Morante evoca a Belmonte y a su gran biógrafo Chaves Nogales

Manuel Chaves Nogales nos dejò un magnìfico fresco del gran Juan Belmonte pues se metiò en la piel del trianero, nos contò su vida, sus pesares, su alegrìa, su gloria pero quien hablaba era el revolucionario torero con la pluma del gran narrador.

En la Fundaciòn Cajasol en Sevilla se cumplieron varios actos para recordar a Chavez Nogales en los que estuvieron presentes su hija y su nieto..El colofòn lo puso el actor Juan Echanove al leer magnificamente el pròlogo de "A sangre y fuego ".

MORANTE

El torero de La Puebla que volverà a los ruedos tras una pausa quizás a mediados del próximo año , tambièn dijo cosas bellas como es su toreo :

“Por lo que más conocemos a Juan Belmonte es a través de Chaves Nogales. Su figura, toda su travesura y alma aventurera se refleja de una forma casi novelesca en el libro y te embauca de una forma… la imagen que tenemos actualmente de Belmonte, gran parte de ella, es gracias al libro”.

“Cuando uno empieza y se pone delante de las becerras la sensación es muy parecida a lo que se describe en el libro. El toreo es un ejercicio espiritual, algo que ya decía Belmonte, y en ese espíritu hay una penumbra que es complicado de describir y de decir lo que realmente está pasando”, confesó Morante de la Puebla, quien añadió: “El torero se relaciona con el toro a través de la belleza o de la emoción pero no a través de las palabras. Veo fotos cuando era chiquitillo y no tienes una definición consciente de lo que haces, porque es el inconsciente el que torea. Belmonte era muy espiritual y soñador y el inconsciente le hacía sentir aquello que no se puede explicar con palabras”.
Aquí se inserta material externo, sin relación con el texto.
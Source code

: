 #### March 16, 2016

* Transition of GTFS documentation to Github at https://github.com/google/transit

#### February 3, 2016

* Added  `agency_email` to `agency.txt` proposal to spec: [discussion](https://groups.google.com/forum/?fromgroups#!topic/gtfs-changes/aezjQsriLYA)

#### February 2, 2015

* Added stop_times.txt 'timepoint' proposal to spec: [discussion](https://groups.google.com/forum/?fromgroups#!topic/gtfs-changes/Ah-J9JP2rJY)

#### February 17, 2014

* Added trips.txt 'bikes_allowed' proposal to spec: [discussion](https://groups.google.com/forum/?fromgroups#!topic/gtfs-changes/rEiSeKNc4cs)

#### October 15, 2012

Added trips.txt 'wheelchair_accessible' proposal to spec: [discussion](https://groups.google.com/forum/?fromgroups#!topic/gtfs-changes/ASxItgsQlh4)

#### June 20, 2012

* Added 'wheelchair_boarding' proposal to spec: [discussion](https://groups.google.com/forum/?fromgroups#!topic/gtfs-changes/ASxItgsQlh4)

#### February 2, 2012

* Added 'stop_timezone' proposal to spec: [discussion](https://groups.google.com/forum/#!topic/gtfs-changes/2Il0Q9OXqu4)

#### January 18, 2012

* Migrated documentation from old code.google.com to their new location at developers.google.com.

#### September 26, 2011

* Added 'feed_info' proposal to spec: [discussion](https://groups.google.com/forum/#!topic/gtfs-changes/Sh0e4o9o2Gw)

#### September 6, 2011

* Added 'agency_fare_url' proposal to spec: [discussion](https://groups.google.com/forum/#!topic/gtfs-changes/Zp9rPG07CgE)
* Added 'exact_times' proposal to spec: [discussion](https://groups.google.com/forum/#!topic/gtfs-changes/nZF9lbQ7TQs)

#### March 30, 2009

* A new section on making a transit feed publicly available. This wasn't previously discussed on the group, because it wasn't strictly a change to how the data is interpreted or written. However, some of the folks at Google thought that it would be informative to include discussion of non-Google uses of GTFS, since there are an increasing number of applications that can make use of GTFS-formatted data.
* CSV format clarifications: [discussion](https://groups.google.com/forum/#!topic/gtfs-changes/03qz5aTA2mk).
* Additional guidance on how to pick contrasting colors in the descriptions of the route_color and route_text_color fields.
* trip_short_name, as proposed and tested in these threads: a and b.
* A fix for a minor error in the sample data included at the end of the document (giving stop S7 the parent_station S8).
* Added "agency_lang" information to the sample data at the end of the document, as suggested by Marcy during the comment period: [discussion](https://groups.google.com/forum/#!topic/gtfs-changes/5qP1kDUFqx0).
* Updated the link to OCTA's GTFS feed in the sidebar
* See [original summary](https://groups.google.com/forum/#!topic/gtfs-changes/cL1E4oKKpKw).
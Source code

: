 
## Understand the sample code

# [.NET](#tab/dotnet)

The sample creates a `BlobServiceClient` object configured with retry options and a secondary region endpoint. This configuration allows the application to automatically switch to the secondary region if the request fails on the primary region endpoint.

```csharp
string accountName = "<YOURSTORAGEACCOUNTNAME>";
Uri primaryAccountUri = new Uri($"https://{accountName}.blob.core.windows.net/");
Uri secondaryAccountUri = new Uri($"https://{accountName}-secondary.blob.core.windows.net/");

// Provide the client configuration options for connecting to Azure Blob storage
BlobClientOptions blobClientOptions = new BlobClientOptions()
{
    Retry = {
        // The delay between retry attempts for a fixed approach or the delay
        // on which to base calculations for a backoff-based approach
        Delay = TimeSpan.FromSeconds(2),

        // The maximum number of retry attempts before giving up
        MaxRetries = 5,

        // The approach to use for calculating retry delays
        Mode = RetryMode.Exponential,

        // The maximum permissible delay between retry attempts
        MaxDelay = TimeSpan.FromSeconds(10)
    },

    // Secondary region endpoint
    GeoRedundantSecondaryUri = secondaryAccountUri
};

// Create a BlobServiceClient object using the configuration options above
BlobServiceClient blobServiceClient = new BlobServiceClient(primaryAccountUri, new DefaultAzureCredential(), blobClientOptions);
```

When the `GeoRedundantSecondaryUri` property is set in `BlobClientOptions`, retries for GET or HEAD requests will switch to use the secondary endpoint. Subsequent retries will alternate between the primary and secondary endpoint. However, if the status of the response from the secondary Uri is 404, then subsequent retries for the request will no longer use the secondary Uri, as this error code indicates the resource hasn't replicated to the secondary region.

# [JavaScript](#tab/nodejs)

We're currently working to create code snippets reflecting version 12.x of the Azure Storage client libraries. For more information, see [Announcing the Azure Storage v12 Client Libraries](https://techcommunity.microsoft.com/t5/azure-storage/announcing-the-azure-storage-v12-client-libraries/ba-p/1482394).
En un pasaje del libro se hace referencia a la condición física de los toreros. Preguntado por Morante por qué es más importante para torear si la energía o el alma, contesta: “Si fuese por el alma Rafael de Paula -presente entre el público- estaría toreando todavía pero sin embargo las piernas no le dejan. Indudablemente hace falta un cuerpo suficiente para torear. Belmonte tenía el suficiente para hacerlo”.

“Belmonte fue un revolucionario -continuó Morante de la Puebla- él cuenta muchas veces que no tenía una vocación de torero, era valiente y soñador y los toros era lo que había aquel tiempo en la calle. Él trajo al toreo el temple, era capaz de dominar al toro a través del temple, que en aquel tiempo no se conocía. Eso es lo que trajo nuevo al toreo, era algo innato. Su forma de caminar, de hablar, de expresarse era templada. Fue el que trajo el dominio del arte a través más que de la quietud de la despaciosidad”.

JUAN ECHANOVE

El actor Juan Echanove le puso el colofón perfecto al II Ciclo de Letras en Sevilla, dedicado a la figura de Manuel Chaves Nogales bajo el epígrafe de ‘Chaves Nogales, una tragedia española‘. Su lectura del prólogo de ‘A sangre y fuego‘ permanecerá para siempre en la memoria del público que llenó el patio de la Fundación Cajasol, aguantando la respiración mientras Echanove reproducía el talento de Chaves Nogales sobre el escenario.

La segunda jornada del ciclo Letras en Sevilla dedicado a la figura de Chaves Nogales arrancó por la mañana en el Teatro de la Fundación Cajasol con el escritor Andrés Trapiello y su charla titulada ‘Chaves Nogales o la cenicienta’, cuya presentación corrió a cargo del periodista Alfredo Valenzuela.